Reprint each record exactly. Pictures are not reprinted.
________________________
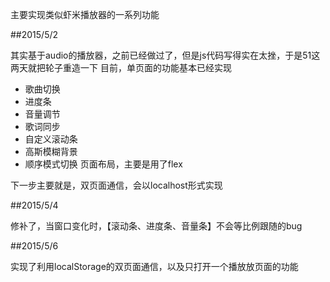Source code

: 主要实现类似虾米播放器的一系列功能

##2015/5/2

其实基于audio的播放器，之前已经做过了，但是js代码写得实在太挫，于是51这两天就把轮子重造一下
目前，单页面的功能基本已经实现   
* 歌曲切换
* 进度条
* 音量调节
* 歌词同步
* 自定义滚动条
* 高斯模糊背景
* 顺序模式切换
页面布局，主要是用了flex

下一步主要就是，双页面通信，会以localhost形式实现

##2015/5/4

修补了，当窗口变化时，【滚动条、进度条、音量条】不会等比例跟随的bug

##2015/5/6

实现了利用localStorage的双页面通信，以及只打开一个播放放页面的功能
________________________
■ Solution to the problem
Source code

: 主要实现类似虾米播放器的一系列功能

##2015/5/2

其实基于audio的播放器，之前已经做过了，但是js代码写得实在太挫，于是51这两天就把轮子重造一下
目前，单页面的功能基本已经实现   
* 歌曲切换
* 进度条
* 音量调节
* 歌词同步
* 自定义滚动条
* 高斯模糊背景
* 顺序模式切换
页面布局，主要是用了flex

下一步主要就是，双页面通信，会以localhost形式实现

##2015/5/4

修补了，当窗口变化时，【滚动条、进度条、音量条】不会等比例跟随的bug

##2015/5/6

实现了利用localStorage的双页面通信，以及只打开一个播放放页面的功能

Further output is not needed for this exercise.